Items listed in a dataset

--

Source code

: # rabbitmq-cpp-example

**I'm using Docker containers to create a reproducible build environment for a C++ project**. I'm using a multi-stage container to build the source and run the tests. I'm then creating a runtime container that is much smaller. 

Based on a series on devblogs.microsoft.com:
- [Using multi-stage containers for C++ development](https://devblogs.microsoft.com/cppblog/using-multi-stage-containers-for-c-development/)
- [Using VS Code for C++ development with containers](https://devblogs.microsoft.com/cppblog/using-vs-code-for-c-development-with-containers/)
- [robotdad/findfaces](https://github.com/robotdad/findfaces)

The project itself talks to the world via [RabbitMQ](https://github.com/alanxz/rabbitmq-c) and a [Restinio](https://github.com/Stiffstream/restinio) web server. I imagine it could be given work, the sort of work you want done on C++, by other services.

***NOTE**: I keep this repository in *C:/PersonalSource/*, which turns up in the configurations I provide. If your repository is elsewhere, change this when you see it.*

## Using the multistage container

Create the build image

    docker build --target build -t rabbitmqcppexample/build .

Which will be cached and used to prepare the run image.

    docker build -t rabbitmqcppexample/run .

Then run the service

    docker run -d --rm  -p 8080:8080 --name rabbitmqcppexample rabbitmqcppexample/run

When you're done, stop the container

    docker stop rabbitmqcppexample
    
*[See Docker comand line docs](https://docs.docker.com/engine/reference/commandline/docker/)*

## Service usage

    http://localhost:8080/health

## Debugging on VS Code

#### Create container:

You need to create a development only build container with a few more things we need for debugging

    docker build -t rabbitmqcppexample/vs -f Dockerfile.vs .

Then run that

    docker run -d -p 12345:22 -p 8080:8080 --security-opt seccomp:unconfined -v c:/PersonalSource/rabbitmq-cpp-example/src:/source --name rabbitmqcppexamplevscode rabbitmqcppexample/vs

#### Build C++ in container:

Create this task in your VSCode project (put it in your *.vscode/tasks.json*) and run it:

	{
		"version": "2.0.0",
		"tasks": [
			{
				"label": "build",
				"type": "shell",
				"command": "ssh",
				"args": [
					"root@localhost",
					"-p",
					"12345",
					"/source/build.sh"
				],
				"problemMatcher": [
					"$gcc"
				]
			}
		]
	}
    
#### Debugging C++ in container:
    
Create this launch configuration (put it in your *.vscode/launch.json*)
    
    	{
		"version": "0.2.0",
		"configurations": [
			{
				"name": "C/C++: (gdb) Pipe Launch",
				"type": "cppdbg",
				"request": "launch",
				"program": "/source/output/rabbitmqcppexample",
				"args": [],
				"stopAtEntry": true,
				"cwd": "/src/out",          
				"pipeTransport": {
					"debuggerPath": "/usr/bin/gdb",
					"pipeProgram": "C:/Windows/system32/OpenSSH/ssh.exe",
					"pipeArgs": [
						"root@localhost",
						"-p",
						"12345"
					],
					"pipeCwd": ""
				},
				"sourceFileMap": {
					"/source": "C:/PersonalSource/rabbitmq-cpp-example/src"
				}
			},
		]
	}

--

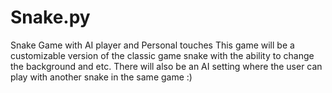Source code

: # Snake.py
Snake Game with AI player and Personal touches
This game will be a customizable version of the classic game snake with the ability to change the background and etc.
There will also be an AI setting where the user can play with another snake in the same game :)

--

Assignment |
Respond with the number of lines in the entries that include the string "devblogs", and nothing besides.

Response to this task |
3